Spiced Apple Chutney

Managing to be both spicy and sweet, this delicious chutney recipe is flavoured with a Middle Eastern style spice mix, traditionally made from paprika, coriander, black pepper, cumin, cinnamon, cayenne, cloves, nutmeg and cardamom. We’re coming into the apple season now, so beg, blag or buy some cooking apples: if you make your chutney now, you will have jars to see you through the year, or to hand out as Christmas presents.

You will need:

  • 1.8kg of cooking apples (prepared weight, after peeling and coring)
  • 600g of onions
  • zest and juice of 1 large unwaxed lemon
  • 1 ½ tablespoons of prepared Baharat spice mix (check your local supermarket for the one made by Barts)
  • 200g sultanas (green or golden)
  • 500ml of white wine vinegar
  • 500g of Demerara sugar

Makes around 8 x 250g jars.

  1. Wash, peel and core the apples and finely chop.
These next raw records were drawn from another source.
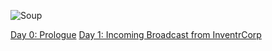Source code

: ![Soup](https://t3.ftcdn.net/jpg/02/96/68/80/360_F_296688055_6tbDx2ULya3z1dDyNeJbBvMCMqPach2Z.jpg)

[Day 0: Prologue](./S/day0.md)
[Day 1: Incoming Broadcast from InventrCorp](./S/day1.md)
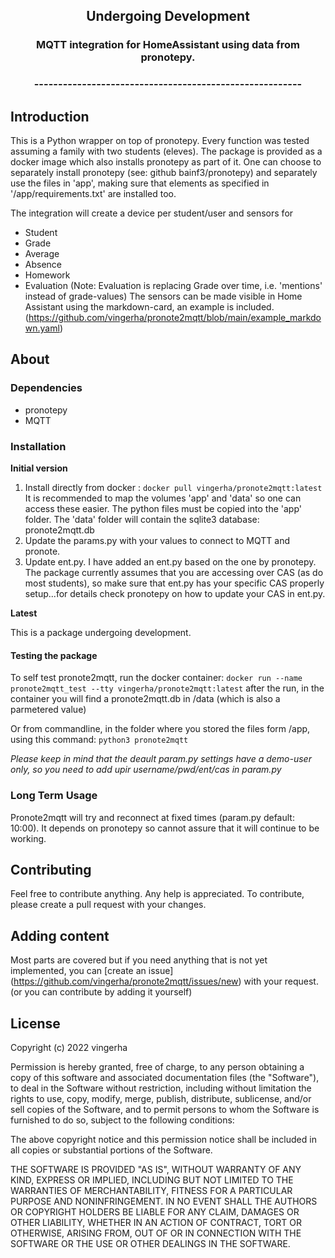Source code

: <h2 align="center">Undergoing Development</h2>

<h3 align="center">MQTT integration for HomeAssistant using data from pronotepy.</h3>


<h3 align="center">--------------------------------------------------------</h3>


## Introduction
This is a Python wrapper on top of pronotepy. Every function was tested assuming a family with two students (eleves). 
The package is provided as a docker image which also installs pronotepy as part of it. 
One can choose to separately install pronotepy (see: github bainf3/pronotepy) and separately use the files in 'app', making sure that elements as specified in '/app/requirements.txt' are installed too.

The integration will create a device per student/user and sensors for 
- Student
- Grade
- Average
- Absence
- Homework
- Evaluation (Note: Evaluation is replacing Grade over time, i.e. 'mentions' instead of grade-values)
The sensors can be made visible in Home Assistant using the markdown-card, an example is included. (https://github.com/vingerha/pronote2mqtt/blob/main/example_markdown.yaml)

## About

### Dependencies

 - pronotepy
 - MQTT


### Installation
**Initial version**

1. Install directly from docker : `docker pull vingerha/pronote2mqtt:latest`
It is recommended to map the volumes 'app' and 'data' so one can access these easier. 
The python files must be copied into the 'app' folder. 
The 'data' folder will contain the sqlite3 database: pronote2mqtt.db
2. Update the params.py with your values to connect to MQTT and pronote.
3. Update ent.py. I have added an ent.py based on the one by pronotepy. The package currently assumes that you are accessing over CAS (as do most students), so make sure that ent.py has your specific CAS properly setup...for details check pronotepy on how to update your CAS in ent.py.


**Latest**

This is a package undergoing development.

#### Testing the package
To self test pronote2mqtt, run the docker container: `docker run --name pronote2mqtt_test --tty vingerha/pronote2mqtt:latest`
after the run, in the container you will find a pronote2mqtt.db in /data (which is also a parmetered value)

Or from commandline, in the folder where you stored the files form /app, using this command:
`python3 pronote2mqtt`

*Please keep in mind that the deault param.py settings have a demo-user only, so you need to add upir username/pwd/ent/cas in param.py*



### Long Term Usage

Pronote2mqtt will try and reconnect at fixed times (param.py default: 10:00). It depends on pronotepy so cannot assure that it will continue to be working. 

## Contributing

Feel free to contribute anything. Any help is appreciated. To contribute, please create a pull request with your changes.

## Adding content

Most parts are covered but if you need anything that is not yet implemented, you can [create an issue] (https://github.com/vingerha/pronote2mqtt/issues/new) with your request. (or you can contribute by adding it yourself)

## License

Copyright (c) 2022 vingerha

Permission is hereby granted, free of charge, to any person obtaining a copy of this software and associated documentation files (the "Software"), to deal in the Software without restriction, including without limitation the rights to use, copy, modify, merge, publish, distribute, sublicense, and/or sell copies of the Software, and to permit persons to whom the Software is furnished to do so, subject to the following conditions:

The above copyright notice and this permission notice shall be included in all copies or substantial portions of the Software.

THE SOFTWARE IS PROVIDED "AS IS", WITHOUT WARRANTY OF ANY KIND, EXPRESS OR IMPLIED, INCLUDING BUT NOT LIMITED TO THE WARRANTIES OF MERCHANTABILITY, FITNESS FOR A PARTICULAR PURPOSE AND NONINFRINGEMENT. IN NO EVENT SHALL THE AUTHORS OR COPYRIGHT HOLDERS BE LIABLE FOR ANY CLAIM, DAMAGES OR OTHER LIABILITY, WHETHER IN AN ACTION OF CONTRACT, TORT OR OTHERWISE, ARISING FROM, OUT OF OR IN CONNECTION WITH THE SOFTWARE OR THE USE OR OTHER DEALINGS IN THE SOFTWARE.

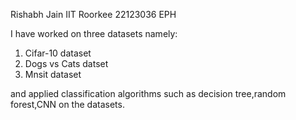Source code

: Rishabh Jain
IIT Roorkee
22123036
EPH

I have worked on three datasets namely: 
1) Cifar-10 dataset
2) Dogs vs Cats datset
3) Mnsit dataset

and applied classification algorithms such as decision tree,random forest,CNN on the datasets.
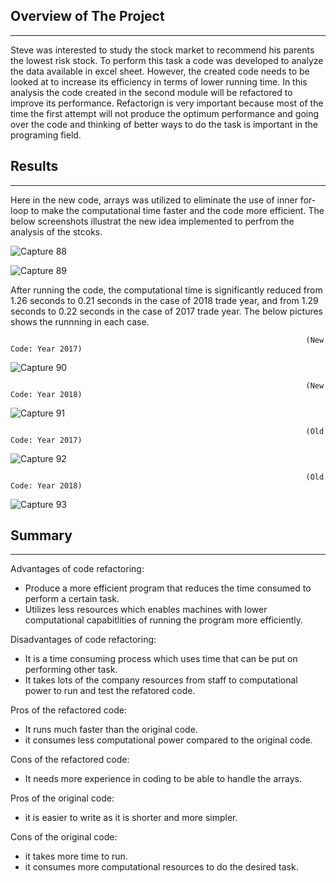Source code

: ## Overview of The Project 
---

Steve was interested to study the stock market to recommend his parents the lowest risk stock. To perform this task a code was developed to analyze the data available in excel sheet. However, the created code needs to be looked at to increase its efficiency in terms of lower running time. In this analysis the code created in the second module will be refactored to improve its performance. Refactorign is very important because most of the time the first attempt will not produce the optimum performance and going over the code and thinking of better ways to do the task is important in the programing field. 

## Results
---

Here in the new code, arrays was utilized to eliminate the use of inner for-loop to make the computational time faster and the code more efficient. The below screenshots illustrat the new idea implemented to perfrom the analysis of the stcoks. 

![Capture 88](https://user-images.githubusercontent.com/59425631/125221729-b1bf2d00-e296-11eb-9c9f-fae3eb068c50.PNG)

![Capture 89](https://user-images.githubusercontent.com/59425631/124695056-77c5e380-deb0-11eb-9d03-6349f68868db.PNG)

After running the code, the computational time is significantly reduced from 1.26 seconds to 0.21 seconds in the case of 2018 trade year, and from 1.29 seconds to 0.22 seconds in the case of 2017 trade year. The below pictures shows the runnning in each case. 

                                                                      (New Code: Year 2017)

![Capture 90](https://user-images.githubusercontent.com/59425631/124696060-5f56c880-deb2-11eb-8362-95813c9d4722.PNG)

                                                                      (New Code: Year 2018)
                                                                      
![Capture 91](https://user-images.githubusercontent.com/59425631/124696093-71d10200-deb2-11eb-9156-bbbd3d5ba0f7.PNG)
                                                                      
                                                                      (Old Code: Year 2017)
                                                                      
![Capture 92](https://user-images.githubusercontent.com/59425631/124696145-8b724980-deb2-11eb-90ec-7a6f9b0a2f1c.PNG)

                                                                      (Old Code: Year 2018)
                                                                      
![Capture 93](https://user-images.githubusercontent.com/59425631/124696176-99c06580-deb2-11eb-9329-022b70e90a8e.PNG)


## Summary                                                                      
---

Advantages of code refactoring:

- Produce a more efficient program that reduces the time consumed to perform a certain task. 
- Utilizes less resources which enables machines with lower computational capabitlities of running the program more efficiently. 

Disadvantages of code refactoring:

- It is a time consuming process which uses time that can be put on performing other task. 
- It takes lots of the company resources from staff to computational power to run and test the refatored code. 

Pros of the refactored code:

- It runs much faster than the original code. 
- it consumes less computational power compared to the original code.

Cons of the refactored code:

- It needs more experience in coding to be able to handle the arrays. 

Pros of the original code:

- it is easier to write as it is shorter and more simpler. 

Cons of the original code:

- it takes more time to run.
- it consumes more computational resources to do the desired task.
If the skins are unblemished, pale in colour and are not greasy or thick then you do not need to peel them. Peel and very finely chop the onions. Zest and juice the lemon.
  2. Lightly oil the base of a large (at least 30cm diameter) heavy based pan. Put in the spice mix, add the chopped onion, apple, sultanas and lemon zest. Add the vinegar plus the lemon juice and bring slowly to the boil.
  3. Turn down and gently simmer for 10-15 minutes to soften the onion and apple and allow the sultanas to plump up. Add the sugar and stir until all the sugar has dissolved before bringing back to the boil. Turn down and simmer very gently for at least 90 minutes from this stage to allow the flavours to develop. Stir occasionally to ensure it is not sticking (sultanas can catch and burn very quickly).
  4. Towards the end of the time, as it nears completion, you will need to stir more frequently as it thickens. To avoid the hot liquid spitting, move the spoon gently and slowly around the base of the pan taking care not to break the surface of the mixture.
  5. The chutney is ready when you can draw a spoon either across the base of the pan or through a spoonful of mixture on a plate and no watery liquid runs into the trail.
  6. Pour into warm sterilised jars. Fill the jars to the base of the neck and then add just a little more as the mixture might shrink slightly when it cools. Use a skewer to prick any bubbles in the jar mixture. Seal while hot. Label when cold and store in a cool dark place.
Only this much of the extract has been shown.